Hyperion Cluster: Using MATLAB on the Cluster

Contents

Overview
Submitting a Parallel Job
Submitting a Distributed Job

Overview

SNS has a license for the MATLAB Parallel Computing Toolbox (PCT) so that you may take advantage of parallel computing to speed up your computations. To allow jobs to run on the Hyperion Cluster we also have a license fo the MATLAB Distributed Computing Server for up to 16 workers.

For more information on the MATLAB Parallel Computing Toolbox, please see the Parallel Computing Toolbox documentation on the Mathworks website.

How write parallel MATLAB programs is beyond the scope of this document. This document only covers how to submit parallel or distributed jobs to the Hyperion Cluster.

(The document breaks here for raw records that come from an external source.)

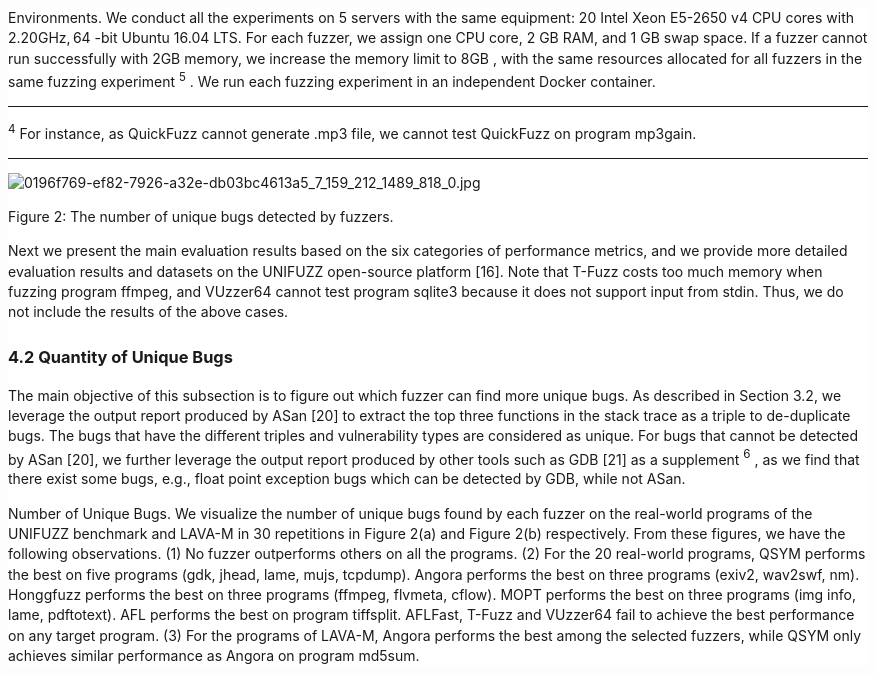 Environments. We conduct all the experiments on 5 servers with the same equipment: 20 Intel Xeon E5-2650 v4 CPU cores with ${2.20}\mathrm{{GHz}},{64}$ -bit Ubuntu 16.04 LTS. For each fuzzer, we assign one CPU core, 2 GB RAM, and 1 GB swap space. If a fuzzer cannot run successfully with $2\mathrm{{GB}}$ memory, we increase the memory limit to $8\mathrm{{GB}}$ , with the same resources allocated for all fuzzers in the same fuzzing experiment ${}^{5}$ . We run each fuzzing experiment in an independent Docker container.

---

${}^{4}$ For instance, as QuickFuzz cannot generate .mp3 file, we cannot test QuickFuzz on program mp3gain.

---

![0196f769-ef82-7926-a32e-db03bc4613a5_7_159_212_1489_818_0.jpg](images/0196f769-ef82-7926-a32e-db03bc4613a5_7_159_212_1489_818_0.jpg)

Figure 2: The number of unique bugs detected by fuzzers.

Next we present the main evaluation results based on the six categories of performance metrics, and we provide more detailed evaluation results and datasets on the UNIFUZZ open-source platform [16]. Note that T-Fuzz costs too much memory when fuzzing program ffmpeg, and VUzzer64 cannot test program sqlite3 because it does not support input from stdin. Thus, we do not include the results of the above cases.

### 4.2 Quantity of Unique Bugs

The main objective of this subsection is to figure out which fuzzer can find more unique bugs. As described in Section 3.2, we leverage the output report produced by ASan [20] to extract the top three functions in the stack trace as a triple to de-duplicate bugs. The bugs that have the different triples and vulnerability types are considered as unique. For bugs that cannot be detected by ASan [20], we further leverage the output report produced by other tools such as GDB [21] as a supplement ${}^{6}$ , as we find that there exist some bugs, e.g., float point exception bugs which can be detected by GDB, while not ASan.

Number of Unique Bugs. We visualize the number of unique bugs found by each fuzzer on the real-world programs of the UNIFUZZ benchmark and LAVA-M in 30 repetitions in Figure 2(a) and Figure 2(b) respectively. From these figures, we have the following observations. (1) No fuzzer outperforms others on all the programs. (2) For the 20 real-world programs, QSYM performs the best on five programs (gdk, jhead, lame, mujs, tcpdump). Angora performs the best on three programs (exiv2, wav2swf, nm). Honggfuzz performs the best on three programs (ffmpeg, flvmeta, cflow). MOPT performs the best on three programs (img info, lame, pdftotext). AFL performs the best on program tiffsplit. AFLFast, T-Fuzz and VUzzer64 fail to achieve the best performance on any target program. (3) For the programs of LAVA-M, Angora performs the best among the selected fuzzers, while QSYM only achieves similar performance as Angora on program md5sum.

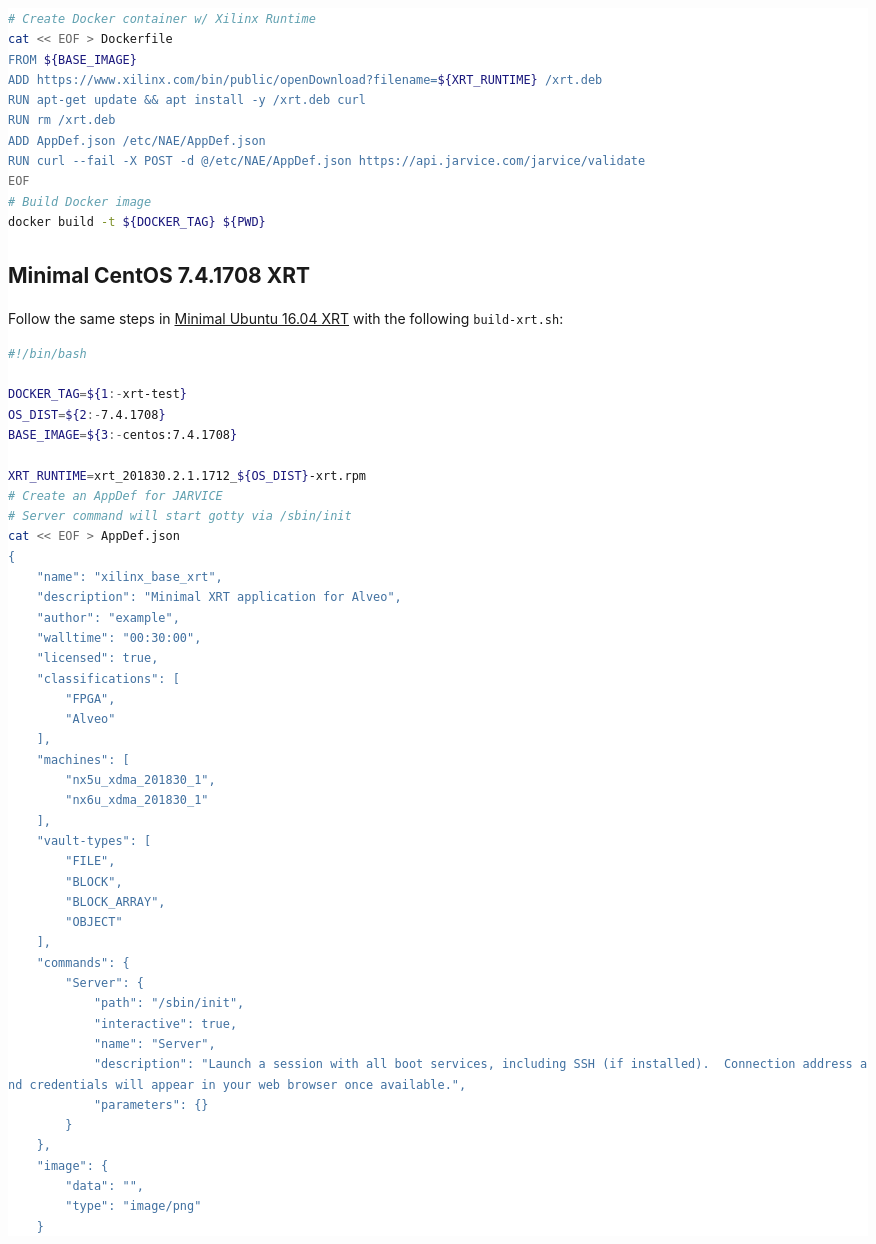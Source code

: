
 ```bash
# Create Docker container w/ Xilinx Runtime
cat << EOF > Dockerfile
FROM ${BASE_IMAGE} 
ADD https://www.xilinx.com/bin/public/openDownload?filename=${XRT_RUNTIME} /xrt.deb
RUN apt-get update && apt install -y /xrt.deb curl
RUN rm /xrt.deb
ADD AppDef.json /etc/NAE/AppDef.json
RUN curl --fail -X POST -d @/etc/NAE/AppDef.json https://api.jarvice.com/jarvice/validate
EOF
# Build Docker image
docker build -t ${DOCKER_TAG} ${PWD}
```

## Minimal CentOS 7.4.1708 XRT

Follow the same steps in [Minimal Ubuntu 16.04 XRT](#minimal-ubuntu-xenial-xrt) with the following `build-xrt.sh`:

```bash
#!/bin/bash

DOCKER_TAG=${1:-xrt-test}
OS_DIST=${2:-7.4.1708}
BASE_IMAGE=${3:-centos:7.4.1708}

XRT_RUNTIME=xrt_201830.2.1.1712_${OS_DIST}-xrt.rpm
# Create an AppDef for JARVICE
# Server command will start gotty via /sbin/init
cat << EOF > AppDef.json
{
    "name": "xilinx_base_xrt",
    "description": "Minimal XRT application for Alveo",
    "author": "example",
    "walltime": "00:30:00",
    "licensed": true,
    "classifications": [
        "FPGA",
        "Alveo"
    ],
    "machines": [
        "nx5u_xdma_201830_1",
        "nx6u_xdma_201830_1"
    ],
    "vault-types": [
        "FILE",
        "BLOCK",
        "BLOCK_ARRAY",
        "OBJECT"
    ],
    "commands": {
        "Server": {
            "path": "/sbin/init",
            "interactive": true,
            "name": "Server",
            "description": "Launch a session with all boot services, including SSH (if installed).  Connection address and credentials will appear in your web browser once available.",
            "parameters": {}
        }
    },
    "image": {
        "data": "",
        "type": "image/png"
    }
```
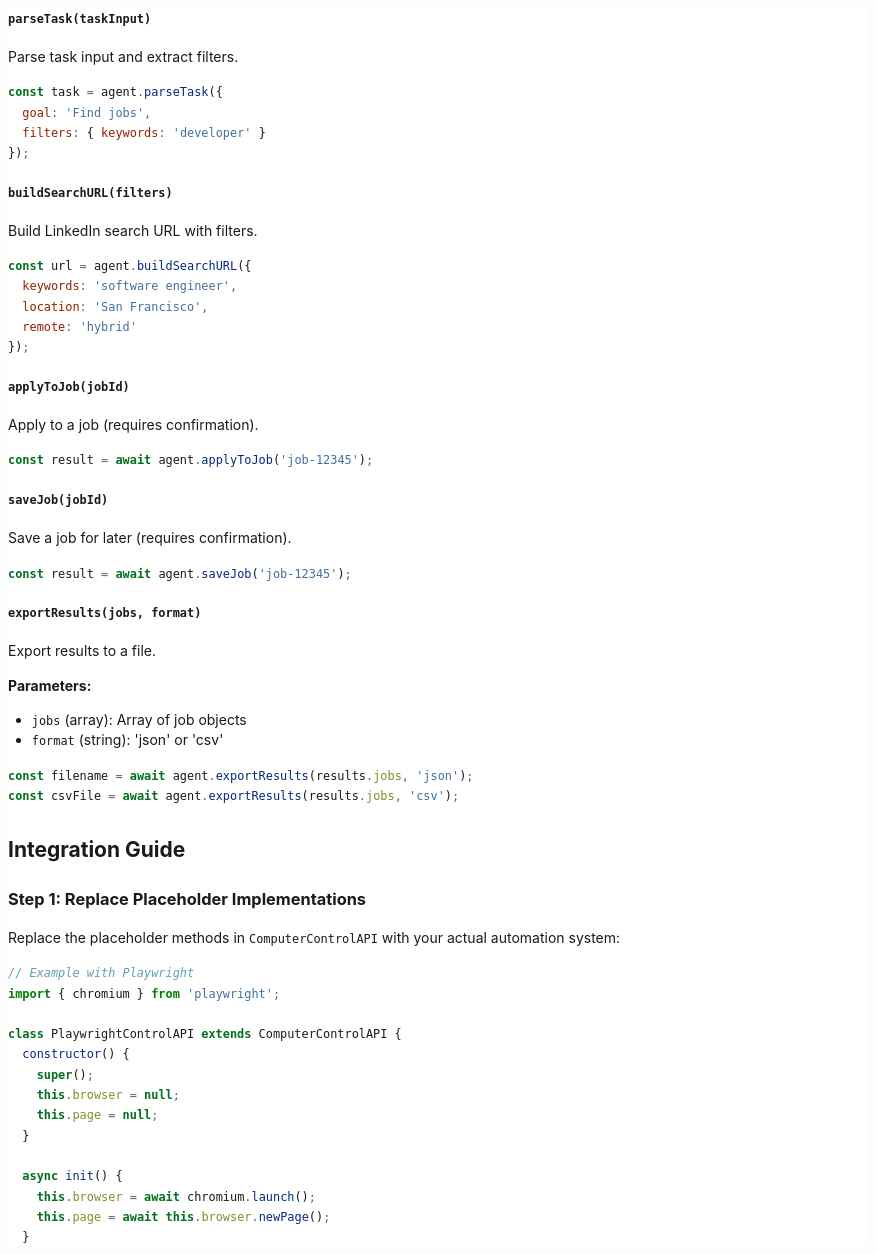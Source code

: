 #### `parseTask(taskInput)`
Parse task input and extract filters.

```javascript
const task = agent.parseTask({
  goal: 'Find jobs',
  filters: { keywords: 'developer' }
});
```

#### `buildSearchURL(filters)`
Build LinkedIn search URL with filters.

```javascript
const url = agent.buildSearchURL({
  keywords: 'software engineer',
  location: 'San Francisco',
  remote: 'hybrid'
});
```

#### `applyToJob(jobId)`
Apply to a job (requires confirmation).

```javascript
const result = await agent.applyToJob('job-12345');
```

#### `saveJob(jobId)`
Save a job for later (requires confirmation).

```javascript
const result = await agent.saveJob('job-12345');
```

#### `exportResults(jobs, format)`
Export results to a file.

**Parameters:**
- `jobs` (array): Array of job objects
- `format` (string): 'json' or 'csv'

```javascript
const filename = await agent.exportResults(results.jobs, 'json');
const csvFile = await agent.exportResults(results.jobs, 'csv');
```

## Integration Guide

### Step 1: Replace Placeholder Implementations

Replace the placeholder methods in `ComputerControlAPI` with your actual automation system:

```javascript
// Example with Playwright
import { chromium } from 'playwright';

class PlaywrightControlAPI extends ComputerControlAPI {
  constructor() {
    super();
    this.browser = null;
    this.page = null;
  }

  async init() {
    this.browser = await chromium.launch();
    this.page = await this.browser.newPage();
  }
```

Mathworks describes a distributed job as

one whose tasks do not directly communicate with each other. The tasks do not need to run simultaneously, and a worker might run several tasks of the same job in succession. Typically, all tasks perform the same or similar functions on different data sets in an embarrassingly parallel configuration.

and a parallel job as

A parallel job consists of only a single task that runs simultaneously on several workers, usually with different data. More specifically, the task is duplicated on each worker, so each worker can perform the task on a different set of data, or on a particular segment of a large data set. The workers can communicate with each other as each executes its task. In this configuration, workers are referred to as labs.

For more information, please see these links from the PCT documentation:

To submit a MATLAB job to the cluster, you do not use SGE's qsub command to submit a job script. Instead, you write a MATLAB function that submits the job for you. In the next section, I'll describe how to do this for a parallel job.

Submitting a Parallel Job


Here's a simple MATLAB function that uses MATLAB's parfor function to execute a loop in parallel, and returns the elapsed time it took to run the loop. We'll be using this code as an example.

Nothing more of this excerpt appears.